Paul empujó a Arthur, se puso al volante e hizo girar la llave de contacto. El coche se alejó de la zona de aparcamiento. Al llegar al primer cruce, frenó bruscamente.
– Una cuestión previa: ¿tu fantasma va en el coche con nosotros en este momento?
– Sí. En vista de tu caballerosa forma de entrar, se ha sentado en el asiento posterior.
Paul abrió entonces la puerta de su lado, bajó del coche e inclinó el respaldo del asiento.
– Sé bueno -le dijo a Arthur-, pídele a Casper que se baje y nos deje solos. Necesito mantener una conversación contigo en privado. ¡Ya os veréis en tu casa!
Lauren apareció en la ventanilla del lado del acompañante.
– Ven a buscarme a North-Point -dijo-, voy a pasear por allí. Oye, si es muy complicado, no hace falta que le digas la verdad. No quiero ponerte en una situación comprometida.
– Es mi socio y mi amigo, no puedo mentirle.
– ¡Adelante, habla de mí con la guantera! -repuso Paul-. Anoche, sin ir más lejos, yo abrí la nevera y, al ver que había luz, entré y me pasé media hora hablando de ti con la mantequilla y una lechuga.
– ¡No estoy hablando de ti con la guantera sino con ella!
– ¡Muy bien, pues pídele a lady Casper que vaya a plancharse la sábana para que nosotros podamos hablar un poco!
Lauren desapareció.
– ¿Se ha ido ya el fantasma? -preguntó Paul, un poco nervioso.
– ¡No es «el», es «la»! Sí, se ha marchado. ¡Qué grosero eres! ¿A qué juegas?
– ¿Que a qué juego? -respondió Paul, haciendo una mueca. Volvió a arrancar-. A nada. Quería que estuviéramos solos, simplemente; tengo que hablarte de cosas personales.
– ¿De qué cosas?
– De los efectos secundarios que a veces aparecen varios meses después de haberse separado.
Paul soltó un rollo interminable: Carol-Ann no estaba hecha para él; en su opinión, esa mujer le había hecho sufrir mucho para nada y, además, no valía la pena; no era más que una desgraciada; apeló a su honradez para que reconociese que Carol-Ann no merecía que él viviera en el estado en que había vivido desde su separación; desde Karine, nunca había estado tan hundido.

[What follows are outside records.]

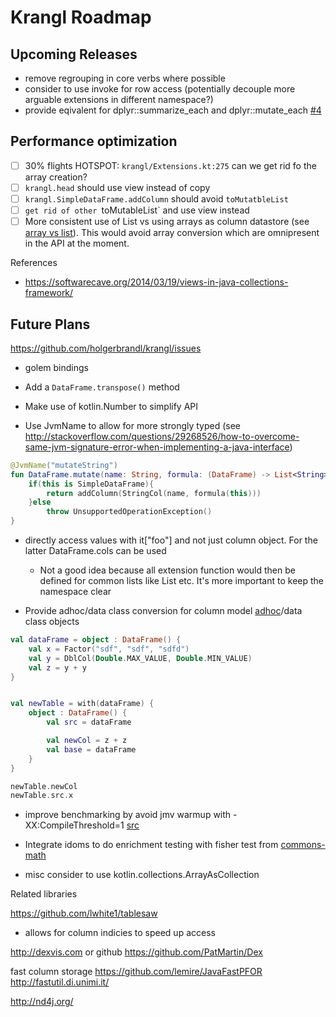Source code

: Krangl Roadmap
==============


Upcoming Releases
-----------------

* remove regrouping in core verbs where possible
* consider to use invoke for row access (potentially decouple more arguable extensions in different namespace?)
* provide eqivalent for dplyr::summarize_each and dplyr::mutate_each [#4](https://github.com/holgerbrandl/krangl/issues/4)


Performance optimization
------------------------

* [ ] 30% flights HOTSPOT: `krangl/Extensions.kt:275` can we get rid fo the array creation?
* [ ] `krangl.head` should use view instead of copy
* [ ] `krangl.SimpleDataFrame.addColumn` should avoid `toMutatbleList`
* [ ] `get rid of other `toMutableList` and use view instead
* [ ] More consistent use of List vs using arrays as column datastore (see [array vs list](http://stackoverflow.com/questions/716597/array-or-list-in-java-which-is-faster)). This would avoid array conversion which are omnipresent in the API at the moment.

References
* https://softwarecave.org/2014/03/19/views-in-java-collections-framework/

Future Plans
-------------


https://github.com/holgerbrandl/krangl/issues

* golem bindings
* Add a `DataFrame.transpose()` method
* Make use of kotlin.Number to simplify API

* Use JvmName to allow for more strongly typed (see  http://stackoverflow.com/questions/29268526/how-to-overcome-same-jvm-signature-error-when-implementing-a-java-interface)
```kotlin
@JvmName("mutateString")
fun DataFrame.mutate(name: String, formula: (DataFrame) -> List<String>): DataFrame {
    if(this is SimpleDataFrame){
        return addColumn(StringCol(name, formula(this)))
    }else
        throw UnsupportedOperationException()
}

```

* directly access values with it["foo"] and not just column object. For the latter DataFrame.cols can be used
    * Not a good idea because all extension function would then be defined for common lists like List<Int> etc. It's more important to keep the namespace clear

* Provide adhoc/data class conversion for column model [adhoc](https://kotlinlang.org/docs/reference/object-declarations.html#object-expressions)/data class objects
```kotlin
val dataFrame = object : DataFrame() {
    val x = Factor("sdf", "sdf", "sdfd")
    val y = DblCol(Double.MAX_VALUE, Double.MIN_VALUE)
    val z = y + y
}


val newTable = with(dataFrame) {
    object : DataFrame() {
        val src = dataFrame

        val newCol = z + z
        val base = dataFrame
    }
}

newTable.newCol
newTable.src.x
```

* improve benchmarking by avoid jmv warmup with -XX:CompileThreshold=1 [src](http://stackoverflow.com/questions/1481853/technique-or-utility-to-minimize-java-warm-up-time)

* Integrate idoms to do enrichment testing with fisher test from [commons-math](http://commons.apache.org/proper/commons-math/apidocs/org/apache/commons/math3/distribution/HypergeometricDistribution.html)

* misc consider to use kotlin.collections.ArrayAsCollection



Related libraries 

https://github.com/lwhite1/tablesaw

* allows for column indicies to speed up access 


http://dexvis.com or github https://github.com/PatMartin/Dex


fast column storage
https://github.com/lemire/JavaFastPFOR
http://fastutil.di.unimi.it/

http://nd4j.org/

En el caso de Karine, lo entendía, pero en el de Carol-Ann, francamente…
Arthur le señaló que en la época de la famosa Karine tenían diecinueve años, y además él nunca había flirteado con ella. ¡Llevaba veinte años hablándole de aquella chica, simplemente porque la había visto primero! Paul negó haberla mencionado siquiera.
– ¡Como mínimo, dos o tres veces al año! -replicó Arthur-. Yo la tengo metida en el baúl de los recuerdos. ¡Ni siquiera consigo acordarme de su cara!
Paul comenzó a gesticular, súbitamente exasperado.
– Pero ¿por qué no has querido decirme nunca la verdad? Confiésalo, cabezota, reconoce que saliste con ella. ¡Puesto que hace veinte años, como bien dices, ya ha prescrito!
– ¡Me estás hartando, Paul! Supongo que no habrás bajado corriendo del despacho ni estaremos cruzando la ciudad porque de repente te han entrado ganas de hablarme de Karine Lowenski… Y por cierto, ¿adónde vamos?
– ¡No te acuerdas de su cara, pero no has olvidado su apellido!
– ¿Era ésa la cosa tan importante de la que querías hablarme?
– No, quiero hablarte de Carol-Ann.
– ¿Por qué quieres hablarme de ella? Es la tercera vez que la sacas a relucir desde esta mañana. No he vuelto a verla y no nos hemos telefoneado. Si estás preocupado por eso, no merece la pena que vayamos con mi coche hasta Los Ángeles, porque, no es por nada, pero acabamos de atravesar el puerto y estamos ya en South-Market. ¿Qué pasa? ¿Te ha invitado a cenar?